• Entries supplied:
########
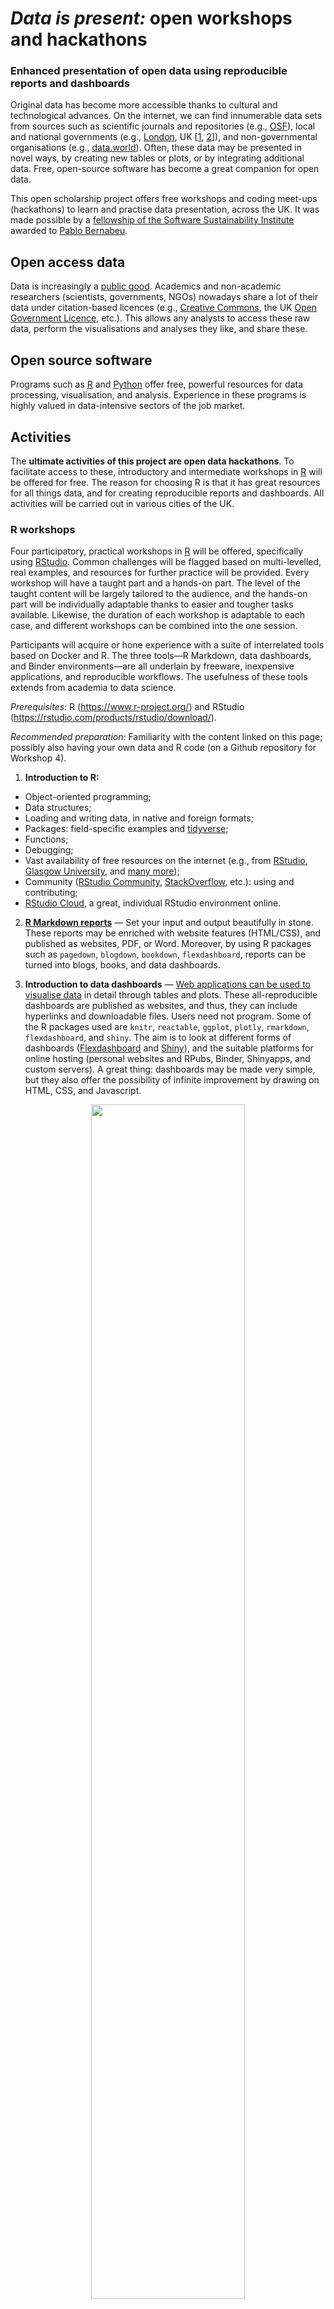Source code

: # *Data is present:* open workshops and hackathons

### Enhanced presentation of open data using reproducible reports and dashboards

Original data has become more accessible thanks to cultural and technological advances. On the internet, we can find innumerable data sets from sources such as scientific journals and repositories (e.g., [OSF](https://osf.io)), local and national governments (e.g., [London](https://data.london.gov.uk/), UK [[1](https://www.ukdataservice.ac.uk/), [2](https://data.gov.uk/)]), and non-governmental organisations (e.g., [data.world](https://data.world/datasets/ngo)). Often, these data may be presented in novel ways, by creating new tables or plots, or by integrating additional data. Free, open-source software has become a great companion for open data.

This open scholarship project offers free workshops and coding meet-ups (hackathons) to learn and practise data presentation, across the UK. It was made possible by a [fellowship of the Software Sustainability Institute](https://www.software.ac.uk/programmes-and-events/fellowship-programme) awarded to [Pablo Bernabeu](https://www.software.ac.uk/about/fellows/pablo-bernabeu).

## Open access data

Data is increasingly a [public good](https://www.nature.com/articles/d41586-019-01506-x). Academics and non-academic researchers (scientists, governments, NGOs) nowadays share a lot of their data under citation-based licences (e.g., [Creative Commons](https://creativecommons.org/), the UK [Open Government Licence](http://www.nationalarchives.gov.uk/doc/open-government-licence/version/1/), etc.). This allows any analysts to access these raw data, perform the visualisations and analyses they like, and share these.

## Open source software

Programs such as [R](https://www.r-project.org/about.html) and [Python](https://www.python.org/) offer free, powerful resources for data processing, visualisation, and analysis. Experience in these programs is highly valued in data-intensive sectors of the job market.

## Activities

The **ultimate activities of this project are open data hackathons**. To facilitate access to these, introductory and intermediate workshops in [R](https://www.r-project.org) will be offered for free. The reason for choosing R is that it has great resources for all things data, and for creating reproducible reports and dashboards. All activities will be carried out in various cities of the UK.

### R workshops

Four participatory, practical workshops in [R](https://www.r-project.org) will be offered, specifically using [RStudio](https://rstudio.com/). Common challenges will be flagged based on multi-levelled, real examples, and resources for further practice will be provided. Every workshop will have a taught part and a hands-on part. The level of the taught content will be largely tailored to the audience, and the hands-on part will be individually adaptable thanks to easier and tougher tasks available. Likewise, the duration of each workshop is adaptable to each case, and different workshops can be combined into the one session.

Participants will acquire or hone experience with a suite of interrelated tools based on Docker and R. The three tools—R Markdown, data dashboards, and Binder environments—are all underlain by freeware, inexpensive applications, and reproducible workflows. The usefulness of these tools extends from academia to data science. 

*Prerequisites:* R (https://www.r-project.org/) and RStudio (https://rstudio.com/products/rstudio/download/). 

*Recommended preparation:* Familiarity with the content linked on this page; possibly also having your own data and R code (on a Github repository for Workshop 4).

1. **Introduction to R:**

- Object-oriented programming;
- Data structures;
- Loading and writing data, in native and foreign formats;
- Packages: field-specific examples and [tidyverse](https://www.tidyverse.org/);
- Functions;
- Debugging;
- Vast availability of free resources on the internet (e.g., from [RStudio](), [Glasgow University](), and [many more](https://twitter.com/nickgaspelin/status/1219699050741714944));
- Community ([RStudio Community](https://community.rstudio.com/), [StackOverflow](https://stackoverflow.com/), etc.): using and contributing;
- [RStudio Cloud](https://rstudio.cloud/), a great, individual RStudio environment online.

2. **[R Markdown reports](https://rmarkdown.rstudio.com/)** —  Set your input and output beautifully in stone. These reports may be enriched with website features (HTML/CSS), and published as websites, PDF, or Word. Moreover, by using R packages such as `pagedown`, `blogdown`, `bookdown`, `flexdashboard`, reports can be turned into blogs, books, and data dashboards. 

3. **Introduction to data dashboards** —  [Web applications can be used to visualise data](https://www.frontiersin.org/articles/10.3389/fpsyg.2015.01782/full) in detail through tables and plots. These all-reproducible dashboards are published as websites, and thus, they can include hyperlinks and downloadable files. Users need not program. Some of the R packages used are `knitr`, `reactable`, `ggplot`, `plotly`, `rmarkdown`, `flexdashboard`, and `shiny`. The aim is to look at different forms of dashboards ([Flexdashboard](https://rmarkdown.rstudio.com/flexdashboard/) and [Shiny](https://shiny.rstudio.com/)), and the suitable platforms for online hosting (personal websites and RPubs, Binder, Shinyapps, and custom servers). A great thing: dashboards may be made very simple, but they also offer the possibility of infinite improvement by drawing on HTML, CSS, and Javascript.

<p align = 'center'> <img align = 'middle' width = '70%' src = 'https://media-exp1.licdn.com/dms/image/C4D12AQHYcdpmcmSypg/article-inline_image-shrink_1500_2232/0?e=1585785600&v=beta&t=0xfTYFRu_OsWN4lkwnO1IonW6HgAuJD79443sf1-4Ms' /> </p>

4. **Intermediate data dashboards and Binder environments** —  More advanced practice with each of the hosting possibilities (e.g., [Flexdashboard website](http://rpubs.com/pcbernabeu/Dutch-modality-exclusivity-norms), [Flexdashboard Shiny](https://pablobernabeu.shinyapps.io/Dutch-modality-exclusivity-norms/#section-table), [Shiny](https://pablobernabeu.shinyapps.io/ERP-waveform-visualization_CMS-experiment/)). Furthermore, we will learn how to use [Binder environments](https://mybinder.org/) to enhance public access to our code (e.g., by publishing an RStudio session on the internet), and to host a dashboard on the internet. This is generously free [for the users](https://discourse.jupyter.org/t/mybinder-org-cost-updates/2426). We'll look at the [nuts and bolts of all this](https://github.com/binder-examples/r). Attendees may deploy their own Binder environments.

<p align = 'center'> <img align = 'center' width = '80%' src = 'https://raw.githubusercontent.com/pablobernabeu/data-is-present/master/dashboard%20gif.gif' /> </p>


### Hackathons

These hackathons are half day meetings meetings in which participants will collaborate to create reproducible reports (e.g., R Markdown) or data dashboards (e.g., R Shiny) from any open access data they choose.

*Prerequisites:* Basic knowledge of dashboard development.

*Recommended preparation:* Familiarity with the relevant links herein; an idea about the data and analyses to be performed.

- **Data**: Academic or non-academic, open-access data from sources such as [OSF](https://osf.io), scientific journals, governments, international institutions, NGOs, etc. Inspired by the great [Reprohacks](https://reprohack.github.io/reprohack-hq/), content suggestions are encouraged. That is, if you'd like to have a dashboard created for a certain, open-access data set, let us know, and the participants may want to take it on.

- **Purpose**: Extending the original presentation of the data--if any--by creating tables and plots, integrating additional data, etc.

- **Output**: A central goal of these meet-ups is the creation of output--especially reports and dashboards. These will be (co-)authored by the participants who develop them. Time constraints notwithstanding, a lot of this output may be very enticing for further development, by the same participants or other people, if the code is openly shared (highly encouraged). Just like with the data that is used, a citation-based licence can be attached to this code.
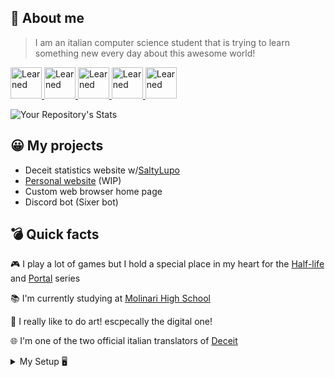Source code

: ## 📑 About me
> I am an italian computer science student that is trying to learn something new every day about this awesome world!

<!--languages-->
<a href="https://en.wikipedia.org/wiki/HTML"> <img src= https://raw.githubusercontent.com/danielcranney/readme-generator/main/public/icons/skills/html5-colored.svg title="Learned" height="50" width="50"> </a>
<a href="https://it.wikipedia.org/wiki/CSS"> <img src="https://raw.githubusercontent.com/danielcranney/readme-generator/main/public/icons/skills/css3-colored.svg" width="50" height="50" title="Learned"> </a>
<a href="https://en.wikipedia.org/wiki/JavaScript"> <img src="https://camo.githubusercontent.com/442c452cb73752bb1914ce03fce2017056d651a2099696b8594ddf5ccc74825e/68747470733a2f2f63646e2e6a7364656c6976722e6e65742f67682f64657669636f6e732f64657669636f6e2f69636f6e732f6a6176617363726970742f6a6176617363726970742d6f726967696e616c2e737667"  title="Learned" height="50" width="50"> </a>
<a href="https://it.wikipedia.org/wiki/Node.js"><a href="https://it.wikipedia.org/wiki/Node.js"> <img src= https://raw.githubusercontent.com/danielcranney/readme-generator/main/public/icons/skills/nodejs-colored.svg title="Learned" height="50" width="50"> </a>
<a href="https://en.wikipedia.org/wiki/Python_(programming_language)"> <img src= https://raw.githubusercontent.com/danielcranney/readme-generator/main/public/icons/skills/python-colored.svg title="Learned" height="50" width="50"> </a>
  
 ![Your Repository's Stats](https://github-readme-stats.vercel.app/api/top-langs/?username=F1nnLM&theme=blue-green)
  

<!--other-->
## 😀 My projects
- Deceit statistics website w/[SaltyLupo](https://github.com/SaltyLupo)
- [Personal website](https://f1nnlm.github.io/) (WIP)
- Custom web browser home page
- Discord bot (Sixer bot)
## 💣 Quick facts 
🎮 I play a lot of games but I hold a special place in my heart for the [Half-life](https://en.wikipedia.org/wiki/Half-Life_(series)) and [Portal](https://en.wikipedia.org/wiki/Portal_(series)) series

📚 I'm currently studying at [Molinari High School](https://www.istitutomolinari.edu.it/)

🎨 I really like to do art! escpecally the digital one!

🌐 I'm one of the two official italian translators of [Deceit](https://store.steampowered.com/app/466240/Deceit/)
  
<details>
<summary> 
My Setup 🖥️
</summary>
<br>
  
 
   
  CPU: [AMD Ryzen 5 2600X Processor with Wraith Spire Cooler - YD260XBCAFBOX](https://www.amazon.com/gp/product/B07B428V2L/ref=ppx_yo_dt_b_asin_title_o05_s00?ie=UTF8&psc)
  
  RAM: [Crucial RAM 8GB DDR4 3200MHz CL22 (or 2933MHz or 2666MHz) Desktop Memory CT8G4DFRA32A](https://www.amazon.com/gp/product/B08C4VHQV2/ref=ppx_yo_dt_b_asin_title_o04_s00?ie=UTF8&th)
  
  MOBO: [MSI AMD B450 PRO-VDH Max AM4 Micro ATX DDR4-SDRAM Motherboard](https://www.amazon.com/gp/product/B07WC724Z7/ref=ppx_yo_dt_b_asin_title_o01_s00?ie=UTF8&psc)
  
  GPU: [MSI GeForce GTX1650 Super Ventus XS OC 4GB](https://www.amazon.com/gp/product/B081QGH7S7/ref=ppx_yo_dt_b_asin_title_o04_s01?ie=UTF8&psc=1)
  
  SSD: [Samsung 500GB 970 EVO Nvme M2 Solid State Drive](https://www.amazon.com/gp/product/B07CGGP7SV/ref=ppx_yo_dt_b_asin_title_o02_s00?ie=UTF8&psc)
  
  HDD: [Seagate BarraCuda 1TB Internal Hard Drive HDD – 3.5 Inch SATA 6 Gb/s 7200 RPM 64MB Cache for Computer Desktop PC (ST1000DM010)](https://www.amazon.com/gp/product/B01LNJBA2I/ref=ppx_yo_dt_b_asin_image_o03_s00?ie=UTF8&psc=1)
  
  
  
  
 
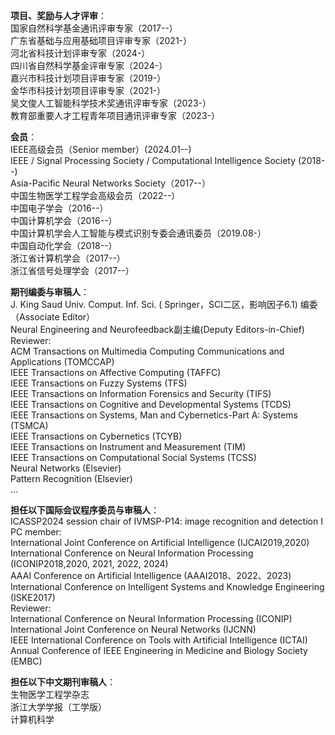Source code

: **项目、奖励与人才评审**：   
国家自然科学基金通讯评审专家（2017--）   
广东省基础与应用基础项目评审专家（2021-）   
河北省科技计划评审专家（2024-）   
四川省自然科学基金评审专家（2024-）   
嘉兴市科技计划项目评审专家（2019-）   
金华市科技计划项目评审专家（2021-）   
吴文俊人工智能科学技术奖通讯评审专家（2023-）   
教育部重要人才工程青年项目通讯评审专家（2023-）   

**会员**：   
IEEE高级会员（Senior member）(2024.01--)   
IEEE / Signal Processing Society / Computational Intelligence Society (2018--)   
Asia-Pacific Neural Networks Society（2017--）   
中国生物医学工程学会高级会员（2022--）   
中国电子学会（2016--）   
中国计算机学会（2016--）   
中国计算机学会人工智能与模式识别专委会通讯委员（2019.08-）   
中国自动化学会（2018--）   
浙江省计算机学会（2017--）   
浙江省信号处理学会（2017--）   

**期刊编委与审稿人**：   
J. King Saud Univ. Comput. Inf. Sci. ( Springer，SCI二区，影响因子6.1) 编委（Associate Editor）   
Neural Engineering and Neurofeedback副主编(Deputy Editors-in-Chief)   
Reviewer:   
ACM Transactions on Multimedia Computing Communications and Applications (TOMCCAP)   
IEEE Transactions on Affective Computing (TAFFC)   
IEEE Transactions on Fuzzy Systems (TFS)   
IEEE Transactions on Information Forensics and Security (TIFS)   
IEEE Transactions on Cognitive and Developmental Systems (TCDS)   
IEEE Transactions on Systems, Man and Cybernetics-Part A: Systems (TSMCA)   
IEEE Transactions on Cybernetics (TCYB)   
IEEE Transactions on Instrument and Measurement (TIM)   
IEEE Transactions on Computational Social Systems (TCSS)   
Neural Networks (Elsevier)   
Pattern Recognition (Elsevier)   
...

**担任以下国际会议程序委员与审稿人**：   
ICASSP2024 session chair of IVMSP-P14: image recognition and detection I   
PC member:    
International Joint Conference on Artificial Intelligence (IJCAI2019,2020)   
International Conference on Neural Information Processing (ICONIP2018,2020, 2021, 2022, 2024)   
AAAI Conference on Artificial Intelligence (AAAI2018、2022、2023)   
International Conference on Intelligent Systems and Knowledge Engineering (ISKE2017)   
Reviewer:   
International Conference on Neural Information Processing (ICONIP)   
International Joint Conference on Neural Networks (IJCNN)   
IEEE International Conference on Tools with Artificial Intelligence (ICTAI)   
Annual Conference of IEEE Engineering in Medicine and Biology Society (EMBC)   

**担任以下中文期刊审稿人**：   
生物医学工程学杂志   
浙江大学学报（工学版）   
计算机科学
########
• Aim of the task:
Which lines above contain the word "Elsevier"? Copy each of them.

• Expected output:
Neural Networks (Elsevier)   
Pattern Recognition (Elsevier)   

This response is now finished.